TrueNAS SCALE Example Report:​

Code:
[
Spencer Results
##################################################
Version: SCALE

##################################################

[SPENCER] [ERROR] Error Found in Log for Pineapple

##################################################

=====NEWLY FOUND ERRORS===========================
Hard Resetting Link --------------------------------------- [1] ----- [High Severity - Indicates that a storage communication link on the TrueNAS system was forcibly reset, which may affect data transfer or access.]
ACPI Error ----------------------------------------------- [1] ----- [Moderate Severity - For TrueNAS SCALE, indicates hardware or power management issues, which might impact system performance.]
iSCSI Kernel Issue --------------------------------------- [1] ----- [High Severity - For TrueNAS SCALE, signifies disruptions in iSCSI operations at the Linux kernel level.]
NFS Retrying ---------------------------------------------- [1] ----- [Low Severity - TrueNAS is retrying a previously failed NFS operation, suggesting transient errors.]

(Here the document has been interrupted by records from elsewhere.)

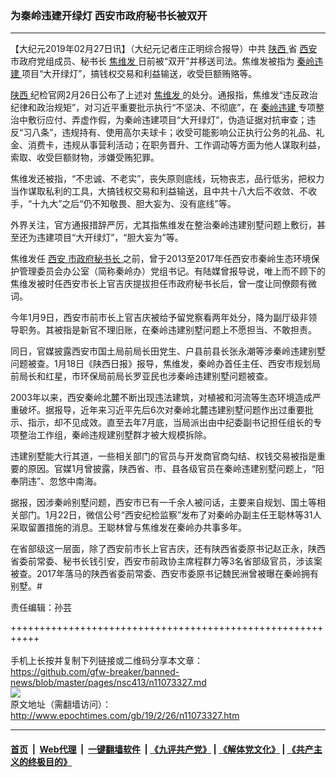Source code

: ### 为秦岭违建开绿灯 西安市政府秘书长被双开
------------------------

<p>
 【大纪元2019年02月27日讯】（大纪元记者庄正明综合报导）中共
 <a href="http://www.epochtimes.com/gb/tag/%E9%99%95%E8%A5%BF.html">
  陕西
 </a>
 省
 <a href="http://www.epochtimes.com/gb/tag/%E8%A5%BF%E5%AE%89.html">
  西安
 </a>
 市政府党组成员、秘书长
 <a href="http://www.epochtimes.com/gb/tag/%E7%84%A6%E7%BB%B4%E5%8F%91.html">
  焦维发
 </a>
 日前被“双开”并移送司法。焦维发被指为
 <a href="http://www.epochtimes.com/gb/tag/%E7%A7%A6%E5%B2%AD%E8%BF%9D%E5%BB%BA.html">
  秦岭违建
 </a>
 项目“大开绿灯”，搞钱权交易和利益输送，收受巨额贿赂等。
</p>
<p>
 <a href="http://www.epochtimes.com/gb/tag/%E9%99%95%E8%A5%BF.html">
  陕西
 </a>
 纪检官网2月26日公布了上述对
 <a href="http://www.epochtimes.com/gb/tag/%E7%84%A6%E7%BB%B4%E5%8F%91.html">
  焦维发
 </a>
 的处分。通报指，焦维发“违反政治纪律和政治规矩”，对习近平重要批示执行“不坚决、不彻底”，在
 <a href="http://www.epochtimes.com/gb/tag/%E7%A7%A6%E5%B2%AD%E8%BF%9D%E5%BB%BA.html">
  秦岭违建
 </a>
 专项整治中敷衍应付、弄虚作假，为秦岭违建项目“大开绿灯”，伪造证据对抗审查；违反“习八条”，违规持有、使用高尔夫球卡；收受可能影响公正执行公务的礼品、礼金、消费卡，违规从事营利活动；在职务晋升、工作调动等方面为他人谋取利益，索取、收受巨额财物，涉嫌受贿犯罪。
</p>
<p>
 焦维发还被指，“不忠诚、不老实”，丧失原则底线，玩物丧志，品行低劣，把权力当作谋取私利的工具，大搞钱权交易和利益输送，且中共十八大后不收敛、不收手，“十九大”之后“仍不知敬畏、胆大妄为、没有底线”等。
</p>
<p>
 外界关注，官方通报措辞严厉，尤其指焦维发在整治秦岭违建别墅问题上敷衍，甚至还为违建项目“大开绿灯”，“胆大妄为”等。
</p>
<p>
 焦维发任
 <a href="http://www.epochtimes.com/gb/tag/%E8%A5%BF%E5%AE%89.html">
  西安
 </a>
 <a href="http://www.epochtimes.com/gb/tag/%E5%B8%82%E6%94%BF%E5%BA%9C%E7%A7%98%E4%B9%A6%E9%95%BF.html">
  市政府秘书长
 </a>
 之前，曾于2013至2017年任西安市秦岭生态环境保护管理委员会办公室（简称秦岭办）党组书记。有陆媒曾报导说，唯上而不顾下的焦维发被时任西安市长上官吉庆提拔担任市政府秘书长后，曾一度让同僚颇有微词。
</p>
<p>
 今年1月9日，西安市前市长上官吉庆被给予留党察看两年处分，降为副厅级非领导职务。其被指是新官不理旧账，在秦岭违建别墅问题上不愿担当、不敢担责。
</p>
<p>
 同日，官媒披露西安市国土局前局长田党生、户县前县长张永潮等涉秦岭违建别墅问题被查。1月18日《陕西日报》报导，焦维发，秦岭办首任主任、西安市规划局前局长和红星，市环保局前局长罗亚民也涉秦岭违建别墅问题被查。
</p>
<p>
 2003年以来，西安秦岭北麓不断出现违法建筑，对植被和河流等生态环境造成严重破坏。据报导，近年来习近平先后6次对秦岭北麓违建别墅问题作出过重要批示、指示，却不见成效。直至去年7月底，当局派出由中纪委副书记担任组长的专项整治工作组，秦岭违规建别墅群才被大规模拆除。
</p>
<p>
 违建别墅能大行其道，一些相关部门的官员与开发商官商勾结、权钱交易被指是重要的原因。官媒1月曾披露，陕西省、市、县各级官员在秦岭违建别墅问题上，“阳奉阴违”、忽悠中南海。
</p>
<p>
 据报，因涉秦岭别墅问题，西安市已有一千余人被问话，主要来自规划、国土等相关部门。1月22日，微信公号“西安纪检监察”发布了对秦岭办副主任王聪林等31人采取留置措施的消息。王聪林曾与焦维发在秦岭办共事多年。
</p>
<p>
 在省部级这一层面，除了西安前市长上官吉庆，还有陕西省委原书记赵正永，陕西省委前常委、秘书长钱引安，西安市前政协主席程群力等3名省部级官员，涉该案被查。2017年落马的陕西省委前常委、西安市委原书记魏民洲曾被曝在秦岭拥有别墅。#
</p>
<p>
 责任编辑：孙芸
</p>

+++++++++++++++++++++++++++++++++++++++++++++++++++++++++++<br/><br/>
手机上长按并复制下列链接或二维码分享本文章：<br/>
https://github.com/gfw-breaker/banned-news/blob/master/pages/nsc413/n11073327.md <br/>
<a href='https://github.com/gfw-breaker/banned-news/blob/master/pages/nsc413/n11073327.md'><img src='https://github.com/gfw-breaker/banned-news/blob/master/pages/nsc413/n11073327.md.png'/></a> <br/>
原文地址（需翻墙访问）：http://www.epochtimes.com/gb/19/2/26/n11073327.htm


------------------------
#### [首页](https://github.com/gfw-breaker/banned-news/blob/master/README.md) &nbsp;|&nbsp; [Web代理](https://github.com/labour-camp/helloworld) &nbsp;|&nbsp; [一键翻墙软件](https://github.com/gfw-breaker/nogfw/blob/master/README.md) &nbsp;| [《九评共产党》](https://github.com/gfw-breaker/9ping.md/blob/master/README.md#九评之一评共产党是什么) | [《解体党文化》](https://github.com/gfw-breaker/jtdwh.md/blob/master/README.md) | [《共产主义的终极目的》](https://github.com/gfw-breaker/gczydzjmd.md/blob/master/README.md)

==================================================

=====Previously Found Errors=================
Exception Emask ------------------------------------------ [1] ----- [High Severity - For TrueNAS SCALE users, this points to exceptions in the system, potentially related to disk operations or kernel disruptions.]
ACPI Exception ------------------------------------------- [1] ----- [Moderate Severity - For TrueNAS SCALE, highlights unexpected hardware or power configurations that should be checked.]

==================================================

##################################################
Corresponding Log Entries with Timestamps:
##################################################
2023-08-22 12:30:45 - hard_resetting_link: Encountered an error.
2023-08-22 12:31:50 - acpi_error: Power management alert.
2023-08-22 12:35:00 - iscsi_kernel_issue: Kernel disruption detected.
2023-08-22 12:37:05 - nfs_retrying: Retrying NFS operation.




Version 1.3 and onward will be an"officially" supported extension in a future version of MultiReport. Version 1.3 of Spencer can run in stand-alone mode as is with no additional changes.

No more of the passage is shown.